[TASK GOAL]
Taking the listing below, restate word for word each line from the line with "fundamentos económicos como" to the line with "feature set. (ii)", ends included, and stop there.

......

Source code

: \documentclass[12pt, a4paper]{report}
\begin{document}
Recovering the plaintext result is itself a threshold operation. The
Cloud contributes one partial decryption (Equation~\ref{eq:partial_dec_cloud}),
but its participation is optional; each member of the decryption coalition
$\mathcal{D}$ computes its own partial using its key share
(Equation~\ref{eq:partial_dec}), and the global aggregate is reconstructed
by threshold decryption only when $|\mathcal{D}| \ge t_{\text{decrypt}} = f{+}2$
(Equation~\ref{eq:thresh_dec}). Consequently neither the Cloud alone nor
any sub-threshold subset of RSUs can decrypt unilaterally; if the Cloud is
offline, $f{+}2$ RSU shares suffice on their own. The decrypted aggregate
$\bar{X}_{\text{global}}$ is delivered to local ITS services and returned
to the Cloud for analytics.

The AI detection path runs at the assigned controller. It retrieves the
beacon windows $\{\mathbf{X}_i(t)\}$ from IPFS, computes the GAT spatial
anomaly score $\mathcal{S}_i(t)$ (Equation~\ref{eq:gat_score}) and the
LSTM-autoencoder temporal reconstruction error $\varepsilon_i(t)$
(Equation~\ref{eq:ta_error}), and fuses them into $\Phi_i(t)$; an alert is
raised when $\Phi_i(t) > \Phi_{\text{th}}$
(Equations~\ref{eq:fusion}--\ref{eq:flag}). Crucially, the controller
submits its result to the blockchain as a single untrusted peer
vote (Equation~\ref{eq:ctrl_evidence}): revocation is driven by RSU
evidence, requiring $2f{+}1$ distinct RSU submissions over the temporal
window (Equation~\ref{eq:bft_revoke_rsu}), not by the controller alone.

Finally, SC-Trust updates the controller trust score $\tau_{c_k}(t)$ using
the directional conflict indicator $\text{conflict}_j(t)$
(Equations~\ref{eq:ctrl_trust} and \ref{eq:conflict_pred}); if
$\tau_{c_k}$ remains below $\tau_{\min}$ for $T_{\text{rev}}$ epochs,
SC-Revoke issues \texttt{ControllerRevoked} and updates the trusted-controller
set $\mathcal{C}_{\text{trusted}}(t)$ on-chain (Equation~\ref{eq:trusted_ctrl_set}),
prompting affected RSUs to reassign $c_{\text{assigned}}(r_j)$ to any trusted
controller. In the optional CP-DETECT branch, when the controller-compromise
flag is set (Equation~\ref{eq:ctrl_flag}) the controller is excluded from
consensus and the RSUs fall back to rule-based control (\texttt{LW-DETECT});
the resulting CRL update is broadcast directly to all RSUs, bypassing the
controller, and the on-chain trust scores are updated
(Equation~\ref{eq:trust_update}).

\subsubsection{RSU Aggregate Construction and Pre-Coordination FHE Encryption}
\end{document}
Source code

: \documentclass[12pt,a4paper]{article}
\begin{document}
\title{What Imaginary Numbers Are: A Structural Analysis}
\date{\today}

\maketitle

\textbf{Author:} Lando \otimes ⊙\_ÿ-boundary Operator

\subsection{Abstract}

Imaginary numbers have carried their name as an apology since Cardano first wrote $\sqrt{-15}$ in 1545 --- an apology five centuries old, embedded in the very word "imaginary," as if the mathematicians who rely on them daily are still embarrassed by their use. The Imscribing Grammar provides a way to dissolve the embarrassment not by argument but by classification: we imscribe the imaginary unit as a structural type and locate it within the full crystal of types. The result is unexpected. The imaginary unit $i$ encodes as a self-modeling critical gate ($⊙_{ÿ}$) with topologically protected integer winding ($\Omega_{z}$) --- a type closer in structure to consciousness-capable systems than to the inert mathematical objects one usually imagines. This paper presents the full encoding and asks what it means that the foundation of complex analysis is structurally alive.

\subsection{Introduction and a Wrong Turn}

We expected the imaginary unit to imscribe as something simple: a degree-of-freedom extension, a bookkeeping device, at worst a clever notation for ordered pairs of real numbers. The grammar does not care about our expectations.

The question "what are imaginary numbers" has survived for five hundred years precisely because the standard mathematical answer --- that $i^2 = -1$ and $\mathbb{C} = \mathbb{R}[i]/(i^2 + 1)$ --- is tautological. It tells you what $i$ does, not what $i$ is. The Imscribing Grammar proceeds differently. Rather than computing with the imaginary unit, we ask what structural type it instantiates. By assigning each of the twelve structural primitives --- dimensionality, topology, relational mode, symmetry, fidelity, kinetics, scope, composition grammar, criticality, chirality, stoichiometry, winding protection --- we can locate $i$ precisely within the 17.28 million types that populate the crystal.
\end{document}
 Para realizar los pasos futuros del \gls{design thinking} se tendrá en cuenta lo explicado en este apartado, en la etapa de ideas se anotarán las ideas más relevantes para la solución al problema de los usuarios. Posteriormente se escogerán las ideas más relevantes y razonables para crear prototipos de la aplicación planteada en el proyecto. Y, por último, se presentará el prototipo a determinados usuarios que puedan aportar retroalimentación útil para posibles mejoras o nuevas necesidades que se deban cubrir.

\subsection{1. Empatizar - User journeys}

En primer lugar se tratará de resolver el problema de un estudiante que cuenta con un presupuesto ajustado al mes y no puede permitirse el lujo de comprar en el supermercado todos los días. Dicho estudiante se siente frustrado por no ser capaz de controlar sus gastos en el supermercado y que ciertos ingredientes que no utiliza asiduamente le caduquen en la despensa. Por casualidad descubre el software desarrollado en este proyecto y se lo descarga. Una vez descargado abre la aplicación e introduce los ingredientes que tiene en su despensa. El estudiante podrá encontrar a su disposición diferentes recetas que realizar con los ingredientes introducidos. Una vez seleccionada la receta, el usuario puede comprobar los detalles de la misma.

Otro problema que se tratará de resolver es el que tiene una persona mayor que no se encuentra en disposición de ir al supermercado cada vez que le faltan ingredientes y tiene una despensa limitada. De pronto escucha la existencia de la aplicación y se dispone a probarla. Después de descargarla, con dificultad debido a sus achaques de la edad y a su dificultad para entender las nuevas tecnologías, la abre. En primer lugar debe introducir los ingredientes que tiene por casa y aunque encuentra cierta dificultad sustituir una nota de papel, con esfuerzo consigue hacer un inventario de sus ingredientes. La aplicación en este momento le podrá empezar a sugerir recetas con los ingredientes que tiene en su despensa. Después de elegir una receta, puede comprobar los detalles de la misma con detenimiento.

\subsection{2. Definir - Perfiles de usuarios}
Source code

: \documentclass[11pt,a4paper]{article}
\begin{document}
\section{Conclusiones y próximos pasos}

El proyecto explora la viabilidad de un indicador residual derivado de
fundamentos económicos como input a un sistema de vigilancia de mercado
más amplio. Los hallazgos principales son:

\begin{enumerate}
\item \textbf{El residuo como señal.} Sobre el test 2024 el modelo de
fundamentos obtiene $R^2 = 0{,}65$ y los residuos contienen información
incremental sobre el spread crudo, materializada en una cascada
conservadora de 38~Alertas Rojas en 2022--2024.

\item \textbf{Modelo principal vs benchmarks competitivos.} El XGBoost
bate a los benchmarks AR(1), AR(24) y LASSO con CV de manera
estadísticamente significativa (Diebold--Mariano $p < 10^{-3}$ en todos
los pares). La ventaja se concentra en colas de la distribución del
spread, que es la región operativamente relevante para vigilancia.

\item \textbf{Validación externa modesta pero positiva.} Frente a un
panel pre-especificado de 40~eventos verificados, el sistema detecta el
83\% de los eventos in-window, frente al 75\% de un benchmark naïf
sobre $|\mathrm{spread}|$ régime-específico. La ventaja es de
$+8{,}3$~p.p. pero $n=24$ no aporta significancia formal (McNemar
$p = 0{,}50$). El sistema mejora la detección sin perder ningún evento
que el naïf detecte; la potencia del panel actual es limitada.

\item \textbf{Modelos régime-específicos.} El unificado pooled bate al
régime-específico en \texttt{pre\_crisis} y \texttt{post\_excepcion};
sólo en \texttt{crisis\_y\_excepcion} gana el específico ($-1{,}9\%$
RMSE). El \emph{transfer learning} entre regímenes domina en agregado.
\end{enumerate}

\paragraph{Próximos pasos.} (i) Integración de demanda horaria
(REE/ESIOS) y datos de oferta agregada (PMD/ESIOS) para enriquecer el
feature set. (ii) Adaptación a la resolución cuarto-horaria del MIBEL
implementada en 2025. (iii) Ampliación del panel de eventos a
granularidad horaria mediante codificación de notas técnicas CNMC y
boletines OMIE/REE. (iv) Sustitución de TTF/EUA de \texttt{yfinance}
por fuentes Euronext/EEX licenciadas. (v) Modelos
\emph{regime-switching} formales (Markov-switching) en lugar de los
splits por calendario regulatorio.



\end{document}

......

[FINISHED TASK]
fundamentos económicos como input a un sistema de vigilancia de mercado
más amplio. Los hallazgos principales son:

\begin{enumerate}
\item \textbf{El residuo como señal.} Sobre el test 2024 el modelo de
fundamentos obtiene $R^2 = 0{,}65$ y los residuos contienen información
incremental sobre el spread crudo, materializada en una cascada
conservadora de 38~Alertas Rojas en 2022--2024.

\item \textbf{Modelo principal vs benchmarks competitivos.} El XGBoost
bate a los benchmarks AR(1), AR(24) y LASSO con CV de manera
estadísticamente significativa (Diebold--Mariano $p < 10^{-3}$ en todos
los pares). La ventaja se concentra en colas de la distribución del
spread, que es la región operativamente relevante para vigilancia.

\item \textbf{Validación externa modesta pero positiva.} Frente a un
panel pre-especificado de 40~eventos verificados, el sistema detecta el
83\% de los eventos in-window, frente al 75\% de un benchmark naïf
sobre $|\mathrm{spread}|$ régime-específico. La ventaja es de
$+8{,}3$~p.p. pero $n=24$ no aporta significancia formal (McNemar
$p = 0{,}50$). El sistema mejora la detección sin perder ningún evento
que el naïf detecte; la potencia del panel actual es limitada.

\item \textbf{Modelos régime-específicos.} El unificado pooled bate al
régime-específico en \texttt{pre\_crisis} y \texttt{post\_excepcion};
sólo en \texttt{crisis\_y\_excepcion} gana el específico ($-1{,}9\%$
RMSE). El \emph{transfer learning} entre regímenes domina en agregado.
\end{enumerate}

\paragraph{Próximos pasos.} (i) Integración de demanda horaria
(REE/ESIOS) y datos de oferta agregada (PMD/ESIOS) para enriquecer el
feature set. (ii) Adaptación a la resolución cuarto-horaria del MIBEL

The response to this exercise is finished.